What to notice: neither case is about a different method. Both are the four steps. The difference in outcome comes entirely from how well each step was done.
Section summary
Problems reach a supervisor in four recognizable ways: you notice a change in someone's work or attitude, you can see a change coming, a problem comes to you, or you run into one. Whichever way it arrives, you handle it with the same four steps — and the earlier you catch a problem, the smaller it usually is. That is why a supervisor handles the small blaze with a cup of water rather than waiting for the fire department, and why the method is practiced on small problems first: most big problems grew out of small ones handled poorly, and the habit you build on the easy ones is what carries you through the hard ones. A problem may sit with one person or run through a whole group; the method handles both, with the scope of the facts and the reach of the action adjusting to fit.
Two cases carry the lesson.
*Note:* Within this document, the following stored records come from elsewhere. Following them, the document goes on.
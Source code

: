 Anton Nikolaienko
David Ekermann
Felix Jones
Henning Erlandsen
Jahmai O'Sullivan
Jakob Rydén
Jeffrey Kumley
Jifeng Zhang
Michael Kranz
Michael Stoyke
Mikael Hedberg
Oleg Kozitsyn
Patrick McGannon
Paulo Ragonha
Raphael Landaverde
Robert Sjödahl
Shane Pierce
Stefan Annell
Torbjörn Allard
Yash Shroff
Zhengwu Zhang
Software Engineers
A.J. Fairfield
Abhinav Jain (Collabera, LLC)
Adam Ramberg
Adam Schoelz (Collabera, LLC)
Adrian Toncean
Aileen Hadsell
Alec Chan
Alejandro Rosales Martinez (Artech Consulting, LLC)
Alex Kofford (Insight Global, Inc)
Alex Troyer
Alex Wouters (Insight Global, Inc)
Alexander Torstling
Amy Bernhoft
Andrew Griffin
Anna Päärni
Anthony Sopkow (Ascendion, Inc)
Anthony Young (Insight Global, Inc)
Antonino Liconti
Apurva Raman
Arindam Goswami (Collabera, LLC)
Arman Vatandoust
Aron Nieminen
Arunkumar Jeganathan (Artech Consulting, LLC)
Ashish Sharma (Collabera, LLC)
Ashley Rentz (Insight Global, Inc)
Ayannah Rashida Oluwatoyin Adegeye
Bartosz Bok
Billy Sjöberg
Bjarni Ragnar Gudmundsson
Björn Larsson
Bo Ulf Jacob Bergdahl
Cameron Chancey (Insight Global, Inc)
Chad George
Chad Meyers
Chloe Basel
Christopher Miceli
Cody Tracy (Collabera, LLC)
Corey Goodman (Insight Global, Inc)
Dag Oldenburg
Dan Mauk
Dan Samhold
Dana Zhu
The shipyard old-timer shows the cost of skipping Weigh and Decide: the supervisor fired a twenty-year worker on a few loud facts — the refusal, the bad attitude — while ignoring the long good service and the transfer that had never been explained, and the firing was reversed with full back pay. The preventive case shows the opposite: facing a disruptive change he could see coming, a general foreman gave the facts in advance to his supervisors and the natural leaders, asked their help, let people vent, prepared the incoming person, and then checked the results closely until he was sure the change had taken. The method is the same in both. The difference is how well each step was done.